Wherever Ree goes, everyone knows the situation. There needs no explanation other than the fact that no one is there to provide the answer she wants. In between these on-the-edge situations Ree gets into we wonder was there even an affection that lived across her dad and the family? There is lot of pride in being a Dolly but abandoning a family for meth lab does not score brownie points for affection with your loved ones. Despite that Ree goes and stares and graces the shoes and clothes of her dad. She daunts and carries a determination in finding her dad dead or alive where risk does not even appear to be on the horizon for her.
There will be those who are denied the opportunity to be kids, teens or even the early part of irresponsible adulthood. Even in a family of strict upbringing, there exists an entry to an exit temporarily into the world unseen. There those kids become kids and in those we have seen people like Ree whose moments to those exits are dropping her young sister to the school. Looking at yearning on the opportunities that will be missed and her life stranded into the responsibility she never opted for. Being that kid and becoming that kid is brought in by Jennifer Lawrence. She does not enter a house with nothing but trouble not because of determination but the confidence in the ability to handle it. It does not scare her because she grew up around meth lab. She is smart around the people who are both deceiving and helping at the same time. When you have people like that there is nothing but your family keeping you inside the small sanity in the house of hers. When that is threatened to be taken away, there emerges those instincts she never knew of or shown of.

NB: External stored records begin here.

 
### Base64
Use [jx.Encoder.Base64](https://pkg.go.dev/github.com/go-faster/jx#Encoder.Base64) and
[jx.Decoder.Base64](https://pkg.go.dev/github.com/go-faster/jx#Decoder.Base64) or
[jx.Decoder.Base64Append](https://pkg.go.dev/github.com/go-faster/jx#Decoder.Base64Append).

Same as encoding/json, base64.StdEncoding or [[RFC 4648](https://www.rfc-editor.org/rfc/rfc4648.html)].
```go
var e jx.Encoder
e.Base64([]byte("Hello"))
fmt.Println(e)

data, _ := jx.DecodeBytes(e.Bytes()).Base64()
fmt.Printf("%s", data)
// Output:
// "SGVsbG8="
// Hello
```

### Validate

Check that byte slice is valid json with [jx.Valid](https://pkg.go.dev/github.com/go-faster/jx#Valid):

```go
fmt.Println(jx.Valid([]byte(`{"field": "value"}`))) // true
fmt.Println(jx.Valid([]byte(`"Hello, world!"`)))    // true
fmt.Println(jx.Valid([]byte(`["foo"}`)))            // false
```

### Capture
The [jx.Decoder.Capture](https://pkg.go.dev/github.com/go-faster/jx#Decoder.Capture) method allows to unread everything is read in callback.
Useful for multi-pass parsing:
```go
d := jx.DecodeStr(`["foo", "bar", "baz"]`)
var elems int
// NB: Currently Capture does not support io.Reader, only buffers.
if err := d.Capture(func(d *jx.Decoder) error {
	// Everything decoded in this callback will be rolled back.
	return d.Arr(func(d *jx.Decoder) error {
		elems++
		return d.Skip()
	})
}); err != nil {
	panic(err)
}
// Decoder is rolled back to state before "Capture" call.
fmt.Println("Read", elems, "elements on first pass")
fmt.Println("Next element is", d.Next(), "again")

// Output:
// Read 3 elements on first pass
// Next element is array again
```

John Hawkes is the actor you would have seen as faceless sleazy man in films wherein all he has to do is exist with his devious presence. He is the guy who talks a lot and gets kicked with the support of audience for our action hero. He is also the man giving a complicated yet likable person in “Me You and Everyone We Know”. As Teardrop, the uncle of Ree, he has matured to a degree which have been denied to him in all other films. He is all what he has done in the stereotypic role I mentioned but here there is the conviction. He transitions into the unexpected life saver which is more than the hope you could hope for, even if he snorts coke now and then. That is the world Ree survives upon.

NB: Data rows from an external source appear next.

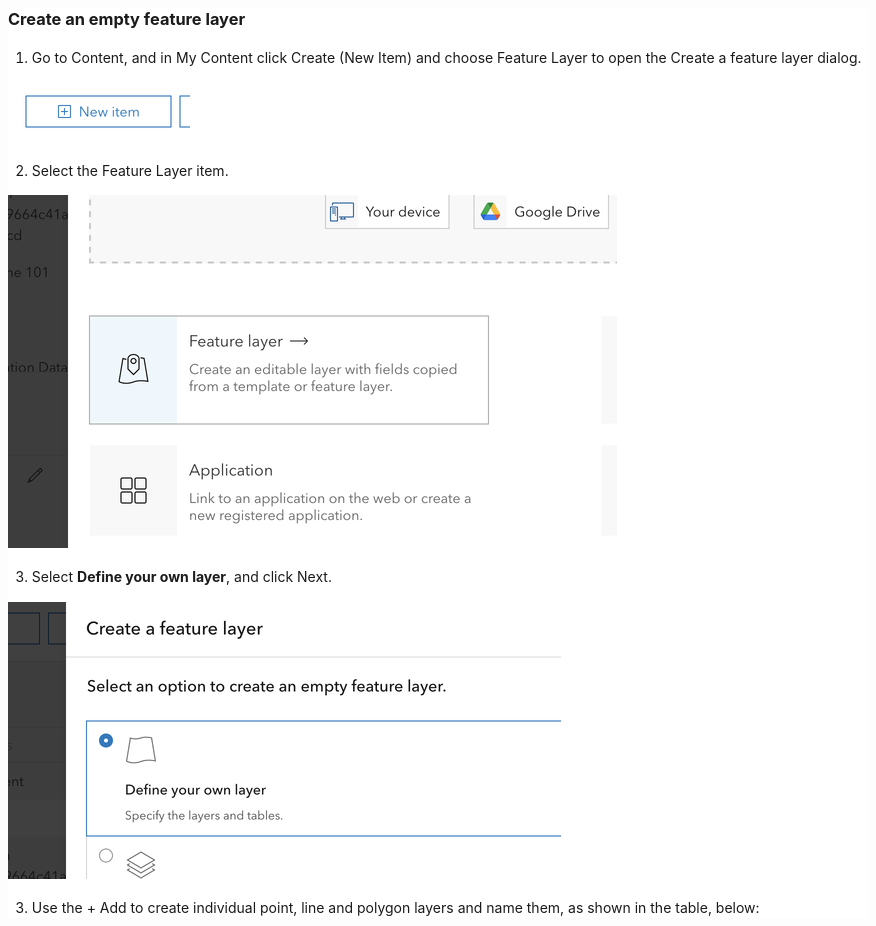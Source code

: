 ### Create an empty feature layer

1. Go to Content, and in My Content click Create (New Item) and choose Feature Layer to open the Create a feature layer dialog.

![](images/ArcGIS_Online_FieldMaps-b8fcdba2.png)

2. Select the Feature Layer item.

![](images/ArcGIS_Online_FieldMaps-54402a17.png)

3. Select **Define your own layer**, and click Next.

![](images/ArcGIS_Online_FieldMaps-aeadde9f.png)

3. Use the + Add to create individual point, line and polygon layers and name them, as shown in the table, below:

“Winter’s Bone” never denies and takes advantage of its environment for the sake of plot. The characters in here cannot be confirmed by me as real but in this film they cannot get more than that. If I stop by in a remote place of Missouri or drop in the outskirts in a town a colleague of mine comes from, I can see myself running into these people. I might get hit by Merab (Dale Dickey) with her cup, helped by strangers like Sonya (Shelley Waggener) and stared by Ree with her friend Gail (Lauren Sweetser). Debra Granik brings forth the territory which are foreign to Americans yet it is so American in simple subtle actions in the midst of imminent dangers. Seek this film is all I can say.
2 comments:
Great review ... This is easily the best movie I've seen in 2010 (well, it isn't that much better than "Toy Story 3,"the No. 2 on the list, but they're obviously quite different flicks)
Thanks Keith! I would not call it the best movie of 2010 but is on one of the best movies so far in 2010 :-).